Like covers to unwieldy books, each box was scrawled with a title that doubled as setting: LIVING ROOM, EVAN’S ROOM, KITCHEN, MEGAN’S ROOM. Sometimes subheadings followed: “Neal’s papers,” “Sherry’s sewing machine,” “Sherry’s books.” Most boxes featured the word “books”—my mother’s family value. Though we would never settle into a permanent home, we would always have enough books, shipped around the planet at considerable expense. Books mimic adrenaline to the narratively restless: nests of worlds in which the mind takes predestined flights from time and place.

The boxes were numbered 1-89 or 1-112 or 1-136, like too many chapters in a rambling, episodic novel. Together, they told a story, attempted a plot that defied any classical arc, featuring exactly no suspense, climax, or development. The characters they depicted—American family of mom and dad, daughter and son—were merely owners of some items that kept moving around, without explanation, cause or effect. Boxes got packed, unpacked, shuffled from home to home, storage unit to moving van to shipping container in an obsessive, nonlinear ritual. One box perpetually belonged in a well-stocked, country-style kitchen. One listed certain “Sports Equipment.” Another box, “Spode fine bone,” was stashed in our Houston two-car garage, then vanished from a truck heading west.

6. Storage

My mother grew up in houses filled with boxes, as her family moved to college towns up and down the West Coast for her father’s teaching and coaching jobs. These moves performed for her how “home” was never there for long, so how much did it really matter? Boxes enabled my brilliant father’s escape out of tiny Big Bear, California, away from his “broken” childhood home, and toward a world where his wits could take him—almost literally—anywhere. It’s as if he thought: Anyone can have a home, but not everyone can travel the world the way we can.

“When we get all our boxes out of storage . . .” opened my family’s favorite fairy tale. But our boxes never stayed out of storage for long. They protected our belongings, while also preventing them from being swept into the drenching continuum of life, the coherence—however messy—of a family home. The boxes were strong enough to compartmentalize even that.

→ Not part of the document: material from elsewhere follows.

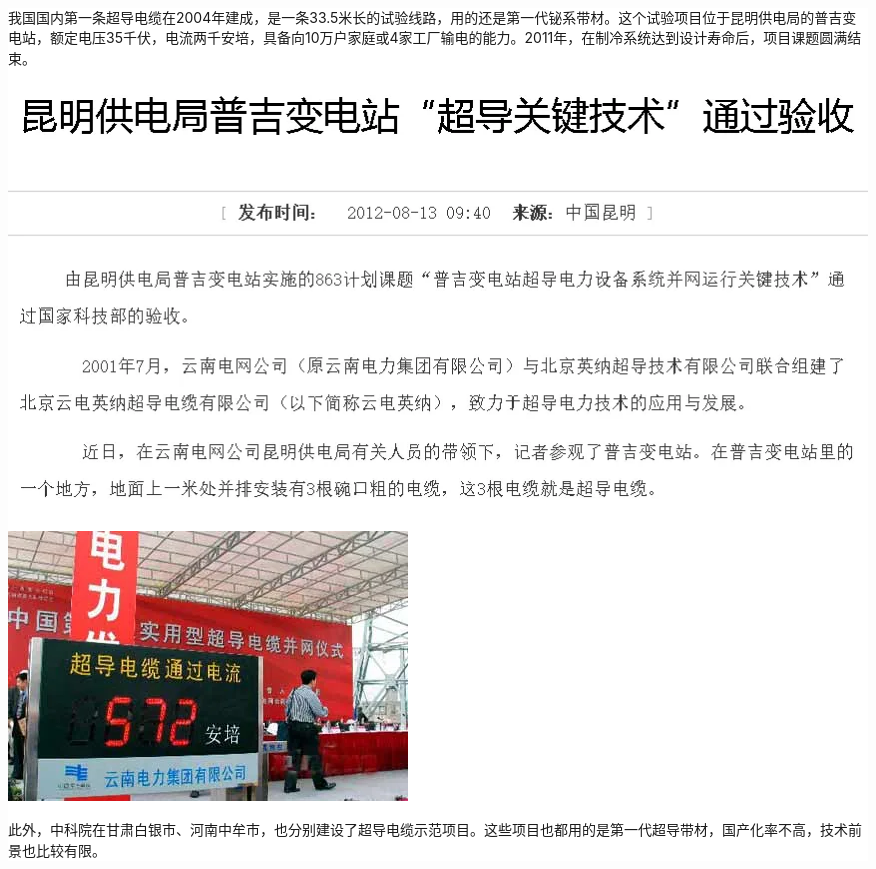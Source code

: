 我国国内第一条超导电缆在2004年建成，是一条33.5米长的试验线路，用的还是第一代铋系带材。这个试验项目位于昆明供电局的普吉变电站，额定电压35千伏，电流两千安培，具备向10万户家庭或4家工厂输电的能力。2011年，在制冷系统达到设计寿命后，项目课题圆满结束。

![](/images/btnews/0101_0200/0117/image31.webp)

![](/images/btnews/0101_0200/0117/image32.webp)

此外，中科院在甘肃白银市、河南中牟市，也分别建设了超导电缆示范项目。这些项目也都用的是第一代超导带材，国产化率不高，技术前景也比较有限。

They still do. Today, nearly all my parents’ possessions are housed in boxes in my mother’s storage unit in Seattle, not far from where she lives, a widow now for twenty years.

7. Belonging

Traditional camel-herding Bedouin live with the sparsest essential belongings. Even their tents are minimalist compared to hardier nomadic structures like the yurt or tipi, which possess heavy freestanding frameworks constructed of wood or wattle. By contrast, a black-tent may be pitched using a single pole, the fabric stretched into shape by a tensile network of long ropes, hooked from the fabric panels and pegged deep into the ground. The poles, fabric, rope, and pegs together compose the framework, each element interdependent in holding the structure in place. This is a mobile architecture so ingeniously sturdy yet lightweight that it’s been in use since the Stone Age.

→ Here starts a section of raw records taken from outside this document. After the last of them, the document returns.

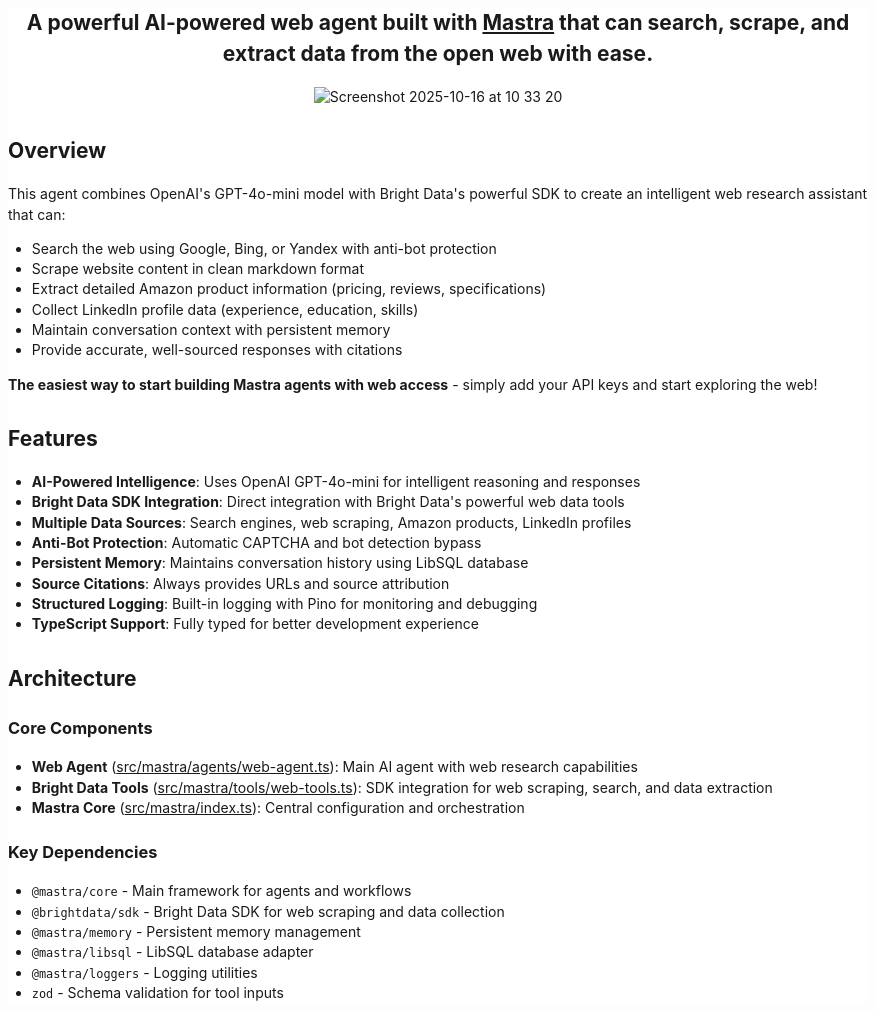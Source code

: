 <div align="center">

## A powerful AI-powered web agent built with [Mastra](https://mastra.ai) that can search, scrape, and extract data from the open web with ease.

<img width="656" height="203" alt="Screenshot 2025-10-16 at 10 33 20" src="https://github.com/user-attachments/assets/05bedc40-29be-4519-843d-c1f5012af9ad" />
</div>

## Overview

This agent combines OpenAI's GPT-4o-mini model with Bright Data's powerful SDK to create an intelligent web research assistant that can:

- Search the web using Google, Bing, or Yandex with anti-bot protection
- Scrape website content in clean markdown format
- Extract detailed Amazon product information (pricing, reviews, specifications)
- Collect LinkedIn profile data (experience, education, skills)
- Maintain conversation context with persistent memory
- Provide accurate, well-sourced responses with citations

**The easiest way to start building Mastra agents with web access** - simply add your API keys and start exploring the web!

## Features

- **AI-Powered Intelligence**: Uses OpenAI GPT-4o-mini for intelligent reasoning and responses
- **Bright Data SDK Integration**: Direct integration with Bright Data's powerful web data tools
- **Multiple Data Sources**: Search engines, web scraping, Amazon products, LinkedIn profiles
- **Anti-Bot Protection**: Automatic CAPTCHA and bot detection bypass
- **Persistent Memory**: Maintains conversation history using LibSQL database
- **Source Citations**: Always provides URLs and source attribution
- **Structured Logging**: Built-in logging with Pino for monitoring and debugging
- **TypeScript Support**: Fully typed for better development experience

## Architecture

### Core Components

- **Web Agent** ([src/mastra/agents/web-agent.ts](src/mastra/agents/web-agent.ts)): Main AI agent with web research capabilities
- **Bright Data Tools** ([src/mastra/tools/web-tools.ts](src/mastra/tools/web-tools.ts)): SDK integration for web scraping, search, and data extraction
- **Mastra Core** ([src/mastra/index.ts](src/mastra/index.ts)): Central configuration and orchestration

### Key Dependencies

- `@mastra/core` - Main framework for agents and workflows
- `@brightdata/sdk` - Bright Data SDK for web scraping and data collection
- `@mastra/memory` - Persistent memory management
- `@mastra/libsql` - LibSQL database adapter
- `@mastra/loggers` - Logging utilities
- `zod` - Schema validation for tool inputs
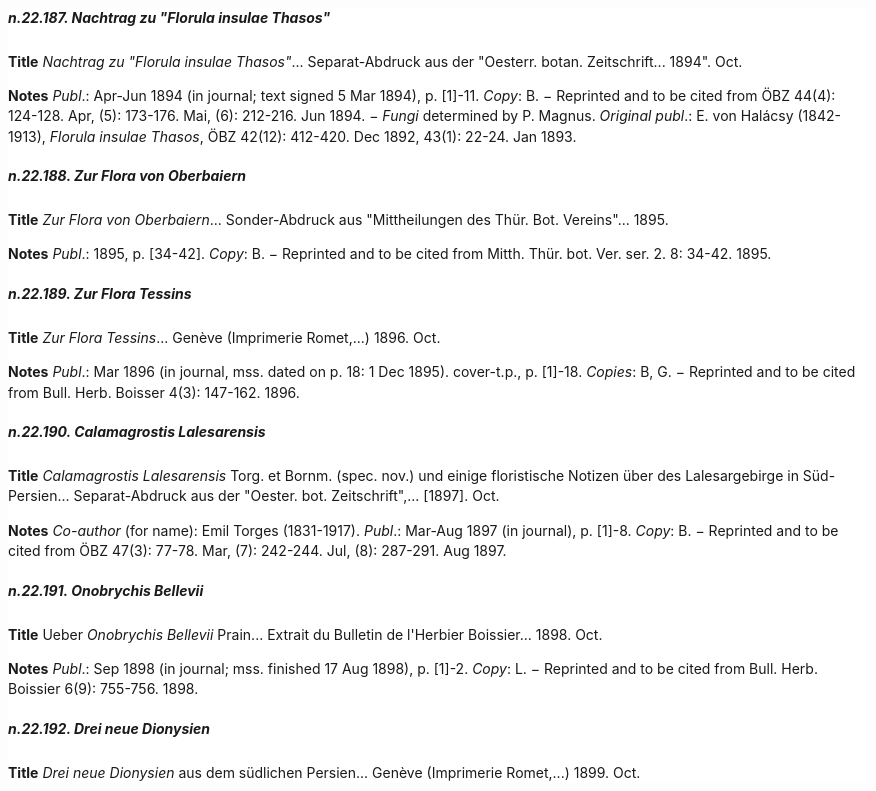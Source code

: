 ##### n.22.187. Nachtrag zu "Florula insulae Thasos"

**Title**
*Nachtrag zu "Florula insulae Thasos"*... Separat-Abdruck aus der "Oesterr. botan. Zeitschrift... 1894". Oct.

**Notes**
*Publ*.: Apr-Jun 1894 (in journal; text signed 5 Mar 1894), p. \[1\]-11. *Copy*: B. − Reprinted and to be cited from ÖBZ 44(4): 124-128. Apr, (5): 173-176. Mai, (6): 212-216. Jun 1894. − *Fungi* determined by P. Magnus.
*Original publ*.: E. von Halácsy (1842-1913), *Florula insulae Thasos*, ÖBZ 42(12): 412-420. Dec 1892, 43(1): 22-24. Jan 1893.

##### n.22.188. Zur Flora von Oberbaiern

**Title**
*Zur Flora von Oberbaiern*... Sonder-Abdruck aus "Mittheilungen des Thür. Bot. Vereins"... 1895.

**Notes**
*Publ*.: 1895, p. \[34-42\]. *Copy*: B. − Reprinted and to be cited from Mitth. Thür. bot. Ver. ser. 2. 8: 34-42. 1895.

##### n.22.189. Zur Flora Tessins

**Title**
*Zur Flora Tessins*... Genève (Imprimerie Romet,...) 1896. Oct.

**Notes**
*Publ*.: Mar 1896 (in journal, mss. dated on p. 18: 1 Dec 1895). cover-t.p., p. \[1\]-18. *Copies*: B, G. − Reprinted and to be cited from Bull. Herb. Boisser 4(3): 147-162. 1896.

##### n.22.190. Calamagrostis Lalesarensis

**Title**
*Calamagrostis Lalesarensis* Torg. et Bornm. (spec. nov.) und einige floristische Notizen über des Lalesargebirge in Süd-Persien... Separat-Abdruck aus der "Oester. bot. Zeitschrift",... \[1897\]. Oct.

**Notes**
*Co-author* (for name): Emil Torges (1831-1917).
*Publ*.: Mar-Aug 1897 (in journal), p. \[1\]-8. *Copy*: B. − Reprinted and to be cited from ÖBZ 47(3): 77-78. Mar, (7): 242-244. Jul, (8): 287-291. Aug 1897.

##### n.22.191. Onobrychis Bellevii

**Title**
Ueber *Onobrychis Bellevii* Prain... Extrait du Bulletin de l'Herbier Boissier... 1898. Oct.

**Notes**
*Publ*.: Sep 1898 (in journal; mss. finished 17 Aug 1898), p. \[1\]-2. *Copy*: L. − Reprinted and to be cited from Bull. Herb. Boissier 6(9): 755-756. 1898.

##### n.22.192. Drei neue Dionysien

**Title**
*Drei neue Dionysien* aus dem südlichen Persien... Genève (Imprimerie Romet,...) 1899. Oct.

Most nomadic tents consist of a single room divided into distinct zones of living. In Bedouin black-tents, women and children sleep in a larger space on the left side, with men’s sleeping rolls confined to the right. A fabric flap divides the two sides, and it’s lowered when male visitors are greeted on the men’s side—also where the coffee pot resides. But nothing, including social convention, prevents women from joining in any conversation. Bedouin women may not be seen by male visitors, but they can very much be heard.

Bedouins traditionally make nearly every item they own, their caravan a self-sustaining transit system of food and shelter. Goat-wool yarn is hand-spun by girls as they walk; freestanding looms are kept near the open cooking fire, where women weave the fabric for their family’s clothing, bedding, and domicile; men sit outside to work the camel-skin leather saddles they use to ride their camels. Sleeping usually takes place inside the tent, but Bedouin prefer to live outdoors. They consider the desert—its vastness and desiccation and horizon—to be their true home.

8. Terrain

The entire world—or at least where the most lucrative engineering projects might be occurring—opened up to my family as a potential future home. At one point, India was mentioned. At another, Indonesia. An unsettling discussion involving a transfer to Connecticut occurred. My family didn’t move to these places, but their shapes, their possible breaths, bumped against my own history, my immediate future, parallel universes that might suddenly rope around my present, palpitating self.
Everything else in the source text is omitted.